- _Task to complete_: Gather each line of the entries below that includes "archives".

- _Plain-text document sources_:
--
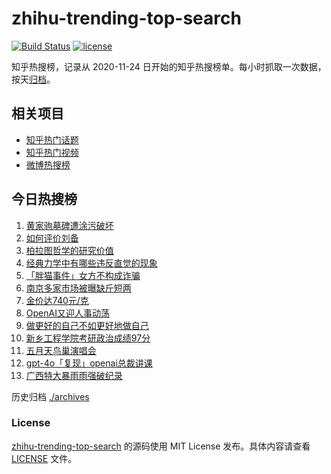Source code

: # zhihu-trending-top-search

[![Build Status](https://github.com/justjavac/zhihu-trending-top-search/workflows/ci/badge.svg?branch=main)](https://github.com/justjavac/zhihu-trending-top-search/actions)
[![license](https://img.shields.io/github/license/justjavac/zhihu-trending-top-search)](https://github.com/justjavac/zhihu-trending-top-search/blob/main/LICENSE)

知乎热搜榜，记录从 2020-11-24 日开始的知乎热搜榜单。每小时抓取一次数据，按天[归档](./archives)。

## 相关项目

- [知乎热门话题](https://github.com/justjavac/zhihu-trending-hot-questions)
- [知乎热门视频](https://github.com/justjavac/zhihu-trending-hot-video)
- [微博热搜榜](https://github.com/justjavac/weibo-trending-hot-search)

## 今日热搜榜

<!-- BEGIN -->
<!-- 最后更新时间 Tue May 21 2024 13:11:17 GMT+0800 (China Standard Time) -->

1. [黄家驹墓碑遭涂污破坏](https://www.zhihu.com/search?q=%E9%BB%84%E5%AE%B6%E9%A9%B9%E5%A2%93%E7%A2%91%E9%81%AD%E6%B6%82%E6%B1%A1%E7%A0%B4%E5%9D%8F)
1. [如何评价刘备](https://www.zhihu.com/search?q=%E5%A6%82%E4%BD%95%E8%AF%84%E4%BB%B7%E5%88%98%E5%A4%87)
1. [柏拉图哲学的研究价值](https://www.zhihu.com/search?q=%E6%9F%8F%E6%8B%89%E5%9B%BE%E5%93%B2%E5%AD%A6%E7%9A%84%E7%A0%94%E7%A9%B6%E4%BB%B7%E5%80%BC)
1. [经典力学中有哪些违反直觉的现象](https://www.zhihu.com/search?q=%E7%BB%8F%E5%85%B8%E5%8A%9B%E5%AD%A6%E4%B8%AD%E6%9C%89%E5%93%AA%E4%BA%9B%E8%BF%9D%E5%8F%8D%E7%9B%B4%E8%A7%89%E7%9A%84%E7%8E%B0%E8%B1%A1)
1. [「胖猫事件」女方不构成诈骗](https://www.zhihu.com/search?q=%E3%80%8C%E8%83%96%E7%8C%AB%E4%BA%8B%E4%BB%B6%E3%80%8D%E5%A5%B3%E6%96%B9%E4%B8%8D%E6%9E%84%E6%88%90%E8%AF%88%E9%AA%97)
1. [南京多家市场被曝缺斤短两](https://www.zhihu.com/search?q=%E5%8D%97%E4%BA%AC%E5%A4%9A%E5%AE%B6%E5%B8%82%E5%9C%BA%E8%A2%AB%E6%9B%9D%E7%BC%BA%E6%96%A4%E7%9F%AD%E4%B8%A4)
1. [金价达740元/克](https://www.zhihu.com/search?q=%E9%87%91%E4%BB%B7%E8%BE%BE740%E5%85%83%2F%E5%85%8B)
1. [OpenAI又迎人事动荡](https://www.zhihu.com/search?q=OpenAI%E5%8F%88%E8%BF%8E%E4%BA%BA%E4%BA%8B%E5%8A%A8%E8%8D%A1)
1. [做更好的自己不如更好地做自己](https://www.zhihu.com/search?q=%E5%81%9A%E6%9B%B4%E5%A5%BD%E7%9A%84%E8%87%AA%E5%B7%B1%E4%B8%8D%E5%A6%82%E6%9B%B4%E5%A5%BD%E5%9C%B0%E5%81%9A%E8%87%AA%E5%B7%B1)
1. [新乡工程学院考研政治成绩97分](https://www.zhihu.com/search?q=%E6%96%B0%E4%B9%A1%E5%B7%A5%E7%A8%8B%E5%AD%A6%E9%99%A2%E8%80%83%E7%A0%94%E6%94%BF%E6%B2%BB%E6%88%90%E7%BB%A997%E5%88%86)
1. [五月天鸟巢演唱会](https://www.zhihu.com/search?q=%E4%BA%94%E6%9C%88%E5%A4%A9%E9%B8%9F%E5%B7%A2%E6%BC%94%E5%94%B1%E4%BC%9A)
1. [gpt-4o「复现」openai总裁讲课](https://www.zhihu.com/search?q=gpt-4o%E3%80%8C%E5%A4%8D%E7%8E%B0%E3%80%8Dopenai%E6%80%BB%E8%A3%81%E8%AE%B2%E8%AF%BE)
1. [广西特大暴雨雨强破纪录](https://www.zhihu.com/search?q=%E5%B9%BF%E8%A5%BF%E7%89%B9%E5%A4%A7%E6%9A%B4%E9%9B%A8%E9%9B%A8%E5%BC%BA%E7%A0%B4%E7%BA%AA%E5%BD%95)

<!-- END -->

历史归档 [./archives](./archives)

### License

[zhihu-trending-top-search](https://github.com/justjavac/zhihu-trending-top-search) 的源码使用 MIT License
发布。具体内容请查看 [LICENSE](./LICENSE) 文件。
--
- _Reply to the exercise_:
知乎热搜榜，记录从 2020-11-24 日开始的知乎热搜榜单。每小时抓取一次数据，按天[归档](./archives)。
历史归档 [./archives](./archives)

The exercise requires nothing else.